The bathhouse was built some time between the late 12th and early 13th century, at a time when the 11th-century tradition of bathhouses was seeing a revival. Known later as Koule Hamam, it operated all the way up until 1940. Despite numerous changes and renovations, as well as abandonment during World War II and the scars of a series of strong earthquakes in 1978, its Byzantine roots are still apparent in its layout and architectural elements.

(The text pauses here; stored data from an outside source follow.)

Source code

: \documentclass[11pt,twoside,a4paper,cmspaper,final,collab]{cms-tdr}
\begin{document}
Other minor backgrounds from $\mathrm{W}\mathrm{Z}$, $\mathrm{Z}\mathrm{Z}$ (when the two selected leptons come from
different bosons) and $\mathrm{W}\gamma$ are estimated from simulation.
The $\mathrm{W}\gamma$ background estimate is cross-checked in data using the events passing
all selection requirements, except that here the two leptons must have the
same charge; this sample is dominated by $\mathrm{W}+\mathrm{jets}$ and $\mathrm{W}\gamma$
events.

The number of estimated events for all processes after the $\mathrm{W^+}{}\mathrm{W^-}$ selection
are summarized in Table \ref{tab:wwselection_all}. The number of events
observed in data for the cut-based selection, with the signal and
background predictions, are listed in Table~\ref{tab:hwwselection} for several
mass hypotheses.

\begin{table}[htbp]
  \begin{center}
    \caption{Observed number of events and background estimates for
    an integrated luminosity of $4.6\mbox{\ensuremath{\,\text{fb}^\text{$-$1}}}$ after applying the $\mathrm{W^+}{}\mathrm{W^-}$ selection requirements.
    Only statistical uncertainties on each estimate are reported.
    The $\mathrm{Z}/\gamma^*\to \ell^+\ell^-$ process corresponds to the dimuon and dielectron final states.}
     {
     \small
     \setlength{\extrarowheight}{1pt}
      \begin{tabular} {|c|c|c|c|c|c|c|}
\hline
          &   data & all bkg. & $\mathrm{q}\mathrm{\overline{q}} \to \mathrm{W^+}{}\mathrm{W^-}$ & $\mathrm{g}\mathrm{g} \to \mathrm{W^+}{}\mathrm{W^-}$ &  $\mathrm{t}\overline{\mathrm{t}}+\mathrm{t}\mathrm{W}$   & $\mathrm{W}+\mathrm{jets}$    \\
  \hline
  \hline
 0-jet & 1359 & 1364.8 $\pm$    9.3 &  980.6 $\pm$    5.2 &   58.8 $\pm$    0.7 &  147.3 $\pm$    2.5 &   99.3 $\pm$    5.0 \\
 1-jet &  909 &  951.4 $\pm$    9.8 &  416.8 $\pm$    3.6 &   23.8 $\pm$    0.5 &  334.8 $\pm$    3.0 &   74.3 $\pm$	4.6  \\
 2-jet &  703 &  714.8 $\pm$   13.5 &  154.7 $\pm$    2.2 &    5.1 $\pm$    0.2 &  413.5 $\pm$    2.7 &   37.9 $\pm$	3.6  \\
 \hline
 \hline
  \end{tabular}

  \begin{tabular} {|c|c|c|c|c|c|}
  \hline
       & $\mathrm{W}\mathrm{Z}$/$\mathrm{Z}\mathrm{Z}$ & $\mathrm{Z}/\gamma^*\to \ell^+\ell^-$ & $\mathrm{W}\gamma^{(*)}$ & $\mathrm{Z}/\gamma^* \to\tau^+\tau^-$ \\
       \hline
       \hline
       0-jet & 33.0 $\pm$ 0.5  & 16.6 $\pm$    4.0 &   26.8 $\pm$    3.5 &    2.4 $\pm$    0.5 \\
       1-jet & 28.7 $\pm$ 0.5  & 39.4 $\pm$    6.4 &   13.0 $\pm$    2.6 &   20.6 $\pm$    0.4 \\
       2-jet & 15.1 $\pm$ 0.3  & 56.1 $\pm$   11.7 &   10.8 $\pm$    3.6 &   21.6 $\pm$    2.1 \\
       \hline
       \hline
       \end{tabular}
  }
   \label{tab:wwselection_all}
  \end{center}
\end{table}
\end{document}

It is the biggest and most intact Byzantine-era bathhouse among a handful that have survived in Greece and the only one in Thessaloniki, according to the supervisors of the restoration project, Fani Revythiadou, an architect and restorer, and Constantinos Raptis, an archaeologist at the Thessaloniki Ephorate of Antiquities.
While it survived collapse thanks to significant structural supports put in place by the former 9th Ephorate of Byzantine Antiquities and a shelter protecting its exterior, it did not escape the construction boom of the 1960s and is now sandwiched between apartment blocks.
It is, nevertheless, an excellent example of the art of restoration and an important part of any tour taking in the secular monuments of Byzantine-era Thessaloniki and the bathhouse tradition that flourished mainly in Ottoman times, stresses the head of the Ephorate, Stamatios Hondroyiannis.